S25 Ultra mengusung bingkai titanium, sedangkan S26 Ultra menggunakan aluminium. Perbedaan beratnya dapat diabaikan (hanya 4 gram). “Tampilan Privasi” S26 Ultra adalah fitur khusus yang sepertinya tidak bisa membenarkan kenaikan harga yang tajam bagi sebagian besar konsumen. Kenyataannya adalah S25 Ultra memberikan 95% pengalaman dengan hampir setengah harga.
Performa: Angka vs. Kenyataan
Di atas kertas, chip Snapdragon 8 Elite Gen 5 pada S26 Ultra mengungguli Snapdragon 8 Elite pada S25 Ultra. Tes benchmark menunjukkan peningkatan kinerja sekitar 10%, namun ini berarti perbedaan yang minimal di dunia nyata. Kedua ponsel menangani tugas-tugas berat seperti bermain game dan mengedit foto dengan mudah.
Performa kameranya juga hampir sama. Meskipun S26 Ultra memiliki aperture yang sedikit lebih lebar, dampak praktisnya terhadap kualitas gambar dapat diabaikan. Kedua ponsel mengambil foto luar biasa dengan rentang dinamis lebar dan kemampuan zoom yang mengesankan. Fitur Samsung yang didukung AI kemungkinan akan diluncurkan ke model lama, sehingga semakin mengurangi keunggulan S26 Ultra.
Perangkat Lunak dan Dukungan: Umur Panjang Itu Penting
Kedua ponsel menjalankan Android 16 dengan Samsung One UI 8, menawarkan fitur perangkat lunak yang identik. Samsung menjamin pembaruan keamanan selama tujuh tahun untuk kedua model, memastikan S25 Ultra tetap aman setidaknya hingga tahun 2032. S26 Ultra akan bertahan hingga tahun 2033, tetapi dukungan tambahan satu tahun tidak sebanding dengan harga premiumnya.

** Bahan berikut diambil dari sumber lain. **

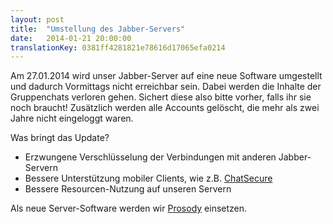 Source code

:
 ```yaml
---
layout: post
title:  "Umstellung des Jabber-Servers"
date:   2014-01-21 20:00:00
translationKey: 0381ff4281821e78616d17065efa0214
---
```


Am 27.01.2014 wird unser Jabber-Server auf eine neue Software umgestellt und dadurch Vormittags nicht erreichbar sein. Dabei werden die Inhalte der Gruppenchats verloren gehen. Sichert diese also bitte vorher, falls ihr sie noch braucht! Zusätzlich werden alle Accounts gelöscht, die mehr als zwei Jahre nicht eingeloggt waren.

Was bringt das Update?
* Erzwungene Verschlüsselung der Verbindungen mit anderen Jabber-Servern
* Bessere Unterstützung mobiler Clients, wie z.B. [ChatSecure](https://guardianproject.info/apps/chatsecure/)
* Bessere Resourcen-Nutzung auf unseren Servern

Als neue Server-Software werden wir [Prosody](http://prosody.im/) einsetzen.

Daya tahan baterai sedikit lebih baik pada S26 Ultra, namun perbedaannya minimal. Streaming YouTube selama tiga jam menguras kedua ponsel dengan jumlah yang sebanding. S25 Ultra bekas mungkin memiliki kesehatan baterai yang sedikit menurun, tetapi hal ini tidak akan menjadi signifikan setelah hanya satu tahun penggunaan.
Pilihan yang Lebih Cerdas: Galaxy S24 Ultra
Jika Anda ingin menghemat lebih banyak uang, pertimbangkan Galaxy S24 Ultra, tersedia di pasar bekas dengan harga sekitar $536. Kameranya sebanding, prosesornya masih berkinerja baik, dan tetap aman hingga tahun 2031. Pembaruan bertahap dari Samsung berarti bahwa model lama tetap memiliki nilai yang besar lama setelah versi yang lebih baru dirilis.
Industri telepon mengandalkan meyakinkan konsumen bahwa model terbaru itu penting. Namun bagi kebanyakan orang, produk andalan tahun lalu memberikan lebih dari cukup kekuatan dan fitur dengan biaya yang jauh lebih rendah. Peningkatan sebenarnya terletak pada pengakuan kebenaran sederhana ini.
Kesimpulan: Samsung Galaxy S26 Ultra terlalu mahal untuk apa yang ditawarkannya. S25 Ultra – atau bahkan S24 Ultra – memberikan proposisi nilai yang unggul, menghadirkan kinerja unggulan tanpa banderol harga selangit. Jangan tertipu oleh sensasi pemasaran; pembeli cerdas melewatkan generasi terbaru dan menghemat ratusan dolar.